IV. Defendant's Motion in Limine
At the reopened motions hearing held on March 14, 1990, defense counsel submitted to the Court a motion in limine to exclude a statement allegedly made by the defendant after he was taken into custody. During the conference between counsel for the government and counsel for the defendant which took place after the March 12, 1990 motions hearing, defense counsel learned for the first time, of a statement made by the defendant after he was arrested concerning ownership of the leather jacket recovered by the police. The government alleged that the defendant admitted that the leather jacket in which the narcotics were found belonged to him. Because the defense was unaware of the statement prior to the hearing of the suppression motion, the Court allowed the motion in limine.
Upon questioning from the Court, counsel for the government admitted that defendant made the statement in response to an officer's question, after he was placed under arrest, but before he was informed of his rights. Therefore, the statement is inadmissible and must be suppressed. Miranda v. Arizona, 384 U.S. 436, 16 L. Ed. 2d 694, 86 S. Ct. 1602 (1966).
For the reasons stated above the Court denies the defendant McKenzie's motion to suppress tangible evidence, grants the defendant's motion in limine, grants, in part, the defendant's motion to sever offenses, and grants, in part, the defendant's motion to strike surplusage. An appropriate order is attached.
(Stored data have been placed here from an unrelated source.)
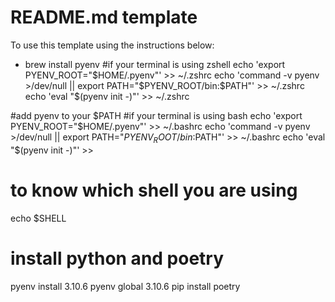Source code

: # README.md template
To use this template using the instructions below:
- brew install pyenv
#if your terminal is using zshell
echo 'export PYENV_ROOT="$HOME/.pyenv"' >> ~/.zshrc 
echo 'command -v pyenv >/dev/null || export PATH="$PYENV_ROOT/bin:$PATH"' >> ~/.zshrc 
echo 'eval "$(pyenv init -)"' >> ~/.zshrc

#add pyenv to your $PATH
#if your terminal is using bash
echo 'export PYENV_ROOT="$HOME/.pyenv"' >> ~/.bashrc 
echo 'command -v pyenv >/dev/null || export PATH="$PYENV_ROOT/bin:$PATH"' >> ~/.bashrc 
echo 'eval "$(pyenv init -)"' >>

# to know which shell you are using
echo $SHELL

# install python and poetry
pyenv install 3.10.6
pyenv global 3.10.6
pip install poetry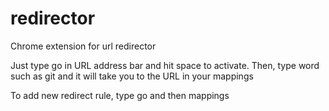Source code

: # redirector
Chrome extension for url redirector

Just type go in URL address bar and hit space to activate. Then, type word such as git and it will take you to the URL in your mappings

To add new redirect rule, type go and then mappings
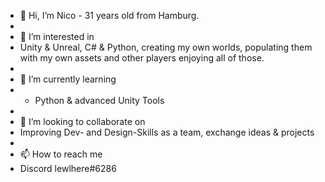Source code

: - 👋 Hi, I’m Nico - 31 years old from Hamburg.
- 
- 👀 I’m interested in
- Unity & Unreal, C# & Python, creating my own worlds, populating them with my own assets and other players enjoying all of those.
- 
- 🌱 I’m currently learning
- - Python & advanced Unity Tools
- 
- 💞️ I’m looking to collaborate on
- Improving Dev- and Design-Skills as a team, exchange ideas & projects
- 
- 📫 How to reach me
- Discord lewlhere#6286

<!---
LewLHere/LewLHere is a ✨ special ✨ repository because its `README.md` (this file) appears on your GitHub profile.
You can click the Preview link to take a look at your changes.
--->
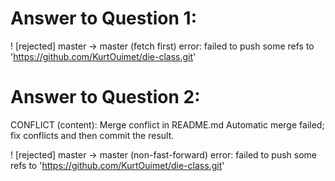 # Answer to Question 1:
 ! [rejected]        master -> master (fetch first)
error: failed to push some refs to 'https://github.com/KurtOuimet/die-class.git'

# Answer to Question 2:
CONFLICT (content): Merge conflict in README.md
Automatic merge failed; fix conflicts and then commit the result.

 ! [rejected]        master -> master (non-fast-forward)
error: failed to push some refs to 'https://github.com/KurtOuimet/die-class.git'
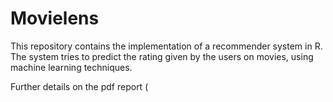 # Movielens

This repository contains the implementation of a recommender system in R. The system tries to predict the rating given by the users on movies, using machine learning techniques.

Further details on the pdf report (
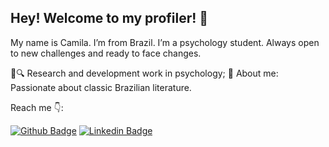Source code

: ## Hey! Welcome to my profiler! 👋
My name is Camila. I’m from Brazil. I’m a psychology student.
Always open to new challenges and ready to face changes.

📰🔍 Research and development work in psychology;
💬 About me: Passionate about classic Brazilian literature.

Reach me 👇:

[![Github Badge](https://img.shields.io/badge/-Github-000?style=flat-square&logo=Github&logoColor=white&link=https://github.com/Camila-Vieira)](https://github.com/Camila-Vieira)
[![Linkedin Badge](https://img.shields.io/badge/-LinkedIn-blue?style=flat-square&logo=Linkedin&logoColor=white&link=https://www.linkedin.com/in/camilaalcionevieira/)](https://www.linkedin.com/in/camilaalcionevieira/)
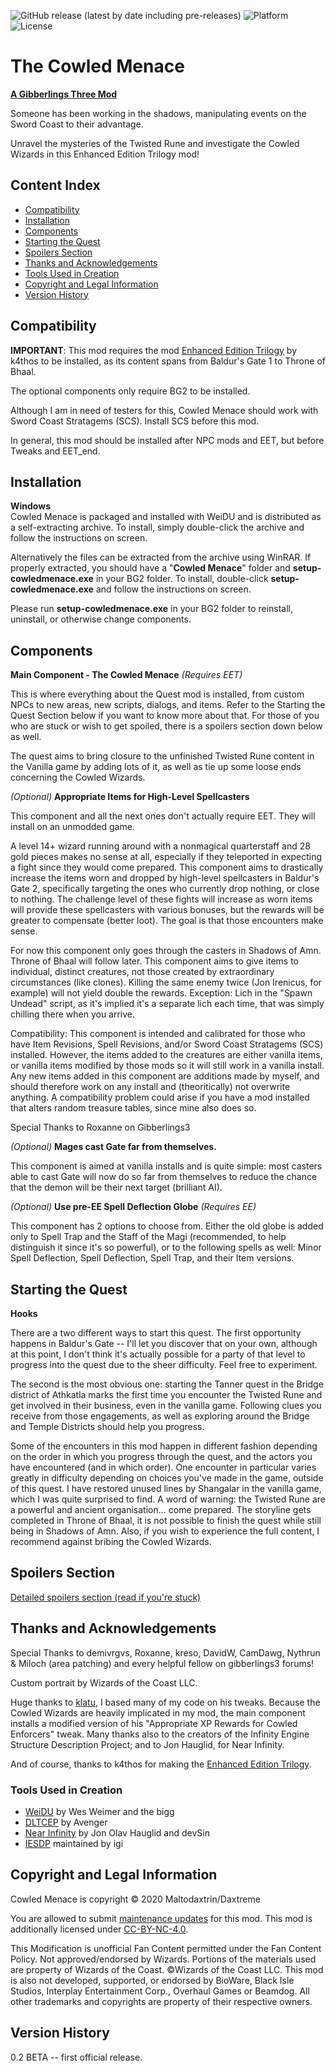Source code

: ![GitHub release (latest by date including pre-releases)](https://img.shields.io/github/v/release/gibberlings3/CowledMenace?include_prereleases)
![Platform](https://img.shields.io/static/v1?label=platform&message=windows%20%7C%20macos%20%7C%20linux&color=informational)
![License](https://img.shields.io/static/v1?label=license&message=CC-BY-NC-4.0&color=green)

# The Cowled Menace

**[A Gibberlings Three Mod](http://www.gibberlings3.net/)**

Someone has been working in the shadows, manipulating events on the Sword Coast to their advantage.

Unravel the mysteries of the Twisted Rune and investigate the Cowled Wizards in this Enhanced Edition Trilogy mod!

## Content Index

- [Compatibility](#compatibility)
- [Installation](#installation)
- [Components](#components)
- [Starting the Quest](#starting-the-quest)
- [Spoilers Section](#spoilers-section)
- [Thanks and Acknowledgements](#thanks-and-acknowledgements)
- [Tools Used in Creation](#tools-used-in-creation)
- [Copyright and Legal Information](#copyright-and-legal-information)
- [Version History](#version-history)

## Compatibility
**IMPORTANT**: This mod requires the mod [Enhanced Edition Trilogy](https://www.gibberlings3.net/forums/forum/195-enhanced-edition-trilogy/) by k4thos to be installed, as its content spans from Baldur's Gate 1 to Throne of Bhaal.

The optional components only require BG2 to be installed.

Although I am in need of testers for this, Cowled Menace should work with Sword Coast Stratagems (SCS). Install SCS before this mod.

In general, this mod should be installed after NPC mods and EET, but before Tweaks and EET_end.

## Installation

**Windows** </br> Cowled Menace is packaged and installed with WeiDU and is distributed as a self-extracting archive. To install, simply double-click the archive and follow the instructions on screen.

Alternatively the files can be extracted from the archive using WinRAR. If properly extracted, you should have a "**Cowled Menace**" folder and **setup-cowledmenace.exe** in your BG2 folder. To install, double-click **setup-cowledmenace.exe** and follow the instructions on screen.

Please run **setup-cowledmenace.exe** in your BG2 folder to reinstall, uninstall, or otherwise change components.

## Components

**Main Component - The Cowled Menace** *(Requires EET)*

This is where everything about the Quest mod is installed, from custom NPCs to new areas, new scripts, dialogs, and items. Refer to the Starting the Quest Section below if you want to know more about that. For those of you who are stuck or wish to get spoiled, there is a spoilers section down below as well.

The quest aims to bring closure to the unfinished Twisted Rune content in the Vanilla game by adding lots of it, as well as tie up some loose ends concerning the Cowled Wizards.


*(Optional)* **Appropriate Items for High-Level Spellcasters**

This component and all the next ones don't actually require EET. They will install on an unmodded game.

A level 14+ wizard running around with a nonmagical quarterstaff and 28 gold pieces makes no sense at all, especially if they teleported in expecting a fight since they would come prepared. This component aims to drastically increase the items worn and dropped by high-level spellcasters in Baldur's Gate 2, specifically targeting the ones who currently drop nothing, or close to nothing. The challenge level of these fights will increase as worn items will provide these spellcasters with various bonuses, but the rewards will be greater to compensate (better loot). The goal is that those encounters make sense.

For now this component only goes through the casters in Shadows of Amn. Throne of Bhaal will follow later. This component aims to give items to individual, distinct creatures, not those created by extraordinary circumstances (like clones). Killing the same enemy twice (Jon Irenicus, for example) will not yield double the rewards. Exception: Lich in the "Spawn Undead" script, as it's implied it's a separate lich each time, that was simply chilling there when you arrive.

Compatibility: This component is intended and calibrated for those who have Item Revisions, Spell Revisions, and/or Sword Coast Stratagems (SCS) installed. However, the items added to the creatures are either vanilla items, or vanilla items modified by those mods so it will still work in a vanilla install. Any new items added in this component are additions made by myself, and should therefore work on any install and (theoritically) not overwrite anything. A compatibility problem could arise if you have a mod installed that alters random treasure tables, since mine also does so.

Special Thanks to Roxanne on Gibberlings3


*(Optional)* **Mages cast Gate far from themselves.**

This component is aimed at vanilla installs and is quite simple: most casters able to cast Gate will now do so far from themselves to reduce the chance that the demon will be their next target (brilliant AI).


*(Optional)* **Use pre-EE Spell Deflection Globe** *(Requires EE)*

This component has 2 options to choose from. Either the old globe is added only to Spell Trap and the Staff of the Magi (recommended, to help distinguish it since it's so powerful), or to the following spells as well: Minor Spell Deflection, Spell Deflection, Spell Trap, and their Item versions.

## Starting the Quest

**Hooks**

There are a two different ways to start this quest. The first opportunity happens in Baldur's Gate -- I'll let you discover that on your own, although at this point, I don't think it's actually possible for a party of that level to progress into the quest due to the sheer difficulty. Feel free to experiment.

The second is the most obvious one: starting the Tanner quest in the Bridge district of Athkatla marks the first time you encounter the Twisted Rune and get involved in their business, even in the vanilla game. Following clues you receive from those engagements, as well as exploring around the Bridge and Temple Districts should help you progress.

Some of the encounters in this mod happen in different fashion depending on the order in which you progress through the quest, and the actors you have encountered (and in which order). One encounter in particular varies greatly in difficulty depending on choices you've made in the game, outside of this quest. I have restored unused lines by Shangalar in the vanilla game, which I was quite surprised to find. A word of warning: the Twisted Rune are a powerful and ancient organisation... come prepared. The storyline gets completed in Throne of Bhaal, it is not possible to finish the quest while still being in Shadows of Amn. Also, if you wish to experience the full content, I recommend against bribing the Cowled Wizards.

## Spoilers Section

[Detailed spoilers section (read if you're stuck)](SpoilersSection.md)

## Thanks and Acknowledgements 

Special Thanks to demivrgvs, Roxanne, kreso, DavidW, CamDawg, Nythrun & Miloch (area patching) and every helpful fellow on gibberlings3 forums!

Custom portrait by Wizards of the Coast LLC.

Huge thanks to [klatu](http://www.shsforums.net/files/file/1109-klatu-tweaks-and-fixes/), I based many of my code on his tweaks. Because the Cowled Wizards are heavily implicated in my mod, the main component installs a modified version of his "Appropriate XP Rewards for Cowled Enforcers" tweak. Many thanks also to the creators of the Infinity Engine Structure Description Project; and to Jon Hauglid, for Near Infinity.

And of course, thanks to k4thos for making the [Enhanced Edition Trilogy](https://www.gibberlings3.net/forums/forum/195-enhanced-edition-trilogy/).

### Tools Used in Creation

- [WeiDU](https://weidu.org/) by Wes Weimer and the bigg
- [DLTCEP](https://www.gibberlings3.net/files/file/900-dltcep/) by Avenger
- [Near Infinity](https://folk.idi.ntnu.no/joh/ni/) by Jon Olav Hauglid and devSin
- [IESDP](https://gibberlings3.github.io/iesdp/) maintained by igi

## Copyright and Legal Information

Cowled Menace is copyright © 2020 Maltodaxtrin/Daxtreme

You are allowed to submit [maintenance updates](MAINTENANCE-NOTICE.md) for this mod. This mod is additionally licensed under [CC-BY-NC-4.0](https://creativecommons.org/licenses/by-nc/4.0/).

This Modification is unofficial Fan Content permitted under the Fan Content Policy. Not approved/endorsed by Wizards. Portions of the materials used are property of Wizards of the Coast. ©Wizards of the Coast LLC. This mod is also not developed, supported, or endorsed by BioWare, Black Isle Studios, Interplay Entertainment Corp., Overhaul Games or Beamdog. All other trademarks and copyrights are property of their respective owners.

## Version History

0.2 BETA -- first official release.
ORDER - March 19, 1991, Filed
Upon consideration of defendant Claremont McKenzie's Motion to Suppress Tangible Evidence, Motion for Severance of Offenses, Motion to Strike Surplusage and Motion in Limine; the government's opposition to these motions; papers submitted in support of and in opposition to the motions; the oral arguments of counsel; the entire record herein; and for the reasons set forth in the accompanying memorandum, it is by the Court this 19th day of March 1991,
ORDERED that defendant Claremont McKenzie's motion to suppress tangible evidence is denied; it is further
ORDERED that the defendant's motion for severance of offenses is granted in part; it is further
ORDERED that the defendant's motion to strike surplusage is granted in part; and it is further
ORDERED that the defendant's motion in limine is granted.